Every line below that contains "Quality" is to be copied.

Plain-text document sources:
══════════════════════════════
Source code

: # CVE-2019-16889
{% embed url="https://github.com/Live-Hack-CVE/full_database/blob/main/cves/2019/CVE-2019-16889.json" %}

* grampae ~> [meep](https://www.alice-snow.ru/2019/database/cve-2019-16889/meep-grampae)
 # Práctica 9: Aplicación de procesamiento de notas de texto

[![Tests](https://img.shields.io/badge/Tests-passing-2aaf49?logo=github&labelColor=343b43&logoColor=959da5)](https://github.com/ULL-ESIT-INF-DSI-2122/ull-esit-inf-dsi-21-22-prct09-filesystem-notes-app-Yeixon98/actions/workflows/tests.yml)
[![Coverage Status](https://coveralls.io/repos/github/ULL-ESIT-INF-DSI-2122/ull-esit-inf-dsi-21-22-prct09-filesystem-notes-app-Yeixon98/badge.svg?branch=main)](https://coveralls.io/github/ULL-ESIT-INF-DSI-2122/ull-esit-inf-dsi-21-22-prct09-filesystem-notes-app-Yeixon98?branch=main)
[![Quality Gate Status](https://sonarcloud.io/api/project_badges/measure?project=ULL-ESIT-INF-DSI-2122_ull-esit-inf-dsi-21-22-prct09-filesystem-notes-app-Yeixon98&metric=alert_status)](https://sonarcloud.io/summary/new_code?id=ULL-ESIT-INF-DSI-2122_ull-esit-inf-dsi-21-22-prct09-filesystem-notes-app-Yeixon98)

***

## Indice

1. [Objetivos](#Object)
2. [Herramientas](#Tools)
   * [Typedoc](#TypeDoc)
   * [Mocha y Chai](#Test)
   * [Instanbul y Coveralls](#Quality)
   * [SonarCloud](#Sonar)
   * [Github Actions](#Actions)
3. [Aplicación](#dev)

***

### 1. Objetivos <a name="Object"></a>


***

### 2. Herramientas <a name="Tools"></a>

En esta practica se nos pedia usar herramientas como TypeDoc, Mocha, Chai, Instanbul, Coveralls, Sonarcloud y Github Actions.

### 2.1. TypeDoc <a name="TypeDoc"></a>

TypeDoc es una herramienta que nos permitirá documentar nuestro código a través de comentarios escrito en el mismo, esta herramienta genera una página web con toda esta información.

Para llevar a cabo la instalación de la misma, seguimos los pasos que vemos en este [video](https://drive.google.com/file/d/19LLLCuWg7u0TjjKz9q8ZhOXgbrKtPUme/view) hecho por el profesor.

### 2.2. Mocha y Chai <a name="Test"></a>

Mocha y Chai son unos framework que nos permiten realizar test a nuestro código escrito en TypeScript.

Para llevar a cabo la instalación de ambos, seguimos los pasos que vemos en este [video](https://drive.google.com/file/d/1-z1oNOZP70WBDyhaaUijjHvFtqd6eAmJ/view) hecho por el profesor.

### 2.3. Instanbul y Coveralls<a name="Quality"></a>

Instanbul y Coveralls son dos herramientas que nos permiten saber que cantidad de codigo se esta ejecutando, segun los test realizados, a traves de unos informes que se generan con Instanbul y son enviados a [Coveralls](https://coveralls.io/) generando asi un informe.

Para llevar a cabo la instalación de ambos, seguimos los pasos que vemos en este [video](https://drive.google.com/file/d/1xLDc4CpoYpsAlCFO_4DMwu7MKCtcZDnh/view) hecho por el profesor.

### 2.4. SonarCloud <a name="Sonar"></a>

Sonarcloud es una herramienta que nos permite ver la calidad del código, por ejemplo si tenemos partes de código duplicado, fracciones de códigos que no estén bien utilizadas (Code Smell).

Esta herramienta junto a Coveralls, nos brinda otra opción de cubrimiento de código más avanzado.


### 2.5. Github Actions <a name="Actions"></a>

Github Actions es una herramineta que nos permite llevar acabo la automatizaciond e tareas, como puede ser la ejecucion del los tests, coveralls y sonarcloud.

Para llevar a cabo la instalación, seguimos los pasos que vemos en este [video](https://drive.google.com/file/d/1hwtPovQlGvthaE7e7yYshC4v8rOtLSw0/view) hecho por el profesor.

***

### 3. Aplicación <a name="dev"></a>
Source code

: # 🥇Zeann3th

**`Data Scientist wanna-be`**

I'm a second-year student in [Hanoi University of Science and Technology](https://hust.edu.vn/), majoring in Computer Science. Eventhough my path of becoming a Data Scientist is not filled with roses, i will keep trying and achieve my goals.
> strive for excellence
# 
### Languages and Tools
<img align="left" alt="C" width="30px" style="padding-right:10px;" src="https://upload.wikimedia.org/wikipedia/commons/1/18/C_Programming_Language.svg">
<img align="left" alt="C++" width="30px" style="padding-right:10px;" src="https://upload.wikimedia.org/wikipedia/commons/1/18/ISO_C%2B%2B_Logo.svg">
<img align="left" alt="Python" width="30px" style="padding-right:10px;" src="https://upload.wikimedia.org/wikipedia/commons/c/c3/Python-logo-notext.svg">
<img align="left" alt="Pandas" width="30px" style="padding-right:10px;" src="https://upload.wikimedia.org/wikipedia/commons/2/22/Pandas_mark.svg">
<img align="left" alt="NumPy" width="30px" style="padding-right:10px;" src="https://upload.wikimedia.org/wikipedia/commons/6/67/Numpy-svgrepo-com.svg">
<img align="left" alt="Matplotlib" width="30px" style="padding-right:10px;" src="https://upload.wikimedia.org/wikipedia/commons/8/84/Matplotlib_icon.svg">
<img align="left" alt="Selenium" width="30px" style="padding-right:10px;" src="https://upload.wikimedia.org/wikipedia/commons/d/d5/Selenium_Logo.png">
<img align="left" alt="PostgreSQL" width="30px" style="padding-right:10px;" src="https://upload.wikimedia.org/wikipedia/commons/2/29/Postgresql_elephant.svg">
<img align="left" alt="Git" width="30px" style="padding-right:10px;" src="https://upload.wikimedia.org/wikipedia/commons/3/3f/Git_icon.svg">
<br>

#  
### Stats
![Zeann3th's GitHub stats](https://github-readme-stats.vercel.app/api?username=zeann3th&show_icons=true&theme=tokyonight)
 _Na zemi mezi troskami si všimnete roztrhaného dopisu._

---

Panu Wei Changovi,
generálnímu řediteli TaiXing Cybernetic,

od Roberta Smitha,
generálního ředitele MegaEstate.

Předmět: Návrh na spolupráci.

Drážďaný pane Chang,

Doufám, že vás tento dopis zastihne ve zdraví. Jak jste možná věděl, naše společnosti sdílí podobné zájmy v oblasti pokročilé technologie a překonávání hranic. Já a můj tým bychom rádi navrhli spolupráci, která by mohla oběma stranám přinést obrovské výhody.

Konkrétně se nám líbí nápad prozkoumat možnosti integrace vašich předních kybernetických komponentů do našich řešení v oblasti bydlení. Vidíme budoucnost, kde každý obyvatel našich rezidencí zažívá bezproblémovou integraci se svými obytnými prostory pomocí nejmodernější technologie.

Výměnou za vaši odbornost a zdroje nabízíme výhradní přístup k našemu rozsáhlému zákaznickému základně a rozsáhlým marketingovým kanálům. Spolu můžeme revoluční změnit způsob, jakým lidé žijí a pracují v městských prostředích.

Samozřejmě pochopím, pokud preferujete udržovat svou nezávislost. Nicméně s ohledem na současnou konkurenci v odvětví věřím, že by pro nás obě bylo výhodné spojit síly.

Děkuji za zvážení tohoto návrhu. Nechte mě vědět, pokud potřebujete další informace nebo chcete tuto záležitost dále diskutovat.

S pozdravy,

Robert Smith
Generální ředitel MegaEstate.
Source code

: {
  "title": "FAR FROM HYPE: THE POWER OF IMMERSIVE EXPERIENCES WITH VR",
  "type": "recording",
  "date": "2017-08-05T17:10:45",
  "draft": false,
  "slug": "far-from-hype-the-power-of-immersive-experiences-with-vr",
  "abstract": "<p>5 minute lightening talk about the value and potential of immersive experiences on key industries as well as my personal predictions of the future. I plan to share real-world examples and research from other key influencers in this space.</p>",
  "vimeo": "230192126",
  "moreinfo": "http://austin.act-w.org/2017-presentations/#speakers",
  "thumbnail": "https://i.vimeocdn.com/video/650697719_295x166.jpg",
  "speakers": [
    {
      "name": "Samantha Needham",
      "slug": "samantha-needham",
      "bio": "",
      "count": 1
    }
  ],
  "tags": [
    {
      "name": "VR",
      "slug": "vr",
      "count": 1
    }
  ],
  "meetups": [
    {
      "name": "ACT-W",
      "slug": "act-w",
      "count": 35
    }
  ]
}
══════════════════════════════
ANSWER BELOW>
[![Quality Gate Status](https://sonarcloud.io/api/project_badges/measure?project=ULL-ESIT-INF-DSI-2122_ull-esit-inf-dsi-21-22-prct09-filesystem-notes-app-Yeixon98&metric=alert_status)](https://sonarcloud.io/summary/new_code?id=ULL-ESIT-INF-DSI-2122_ull-esit-inf-dsi-21-22-prct09-filesystem-notes-app-Yeixon98)
   * [Instanbul y Coveralls](#Quality)
### 2.3. Instanbul y Coveralls<a name="Quality"></a>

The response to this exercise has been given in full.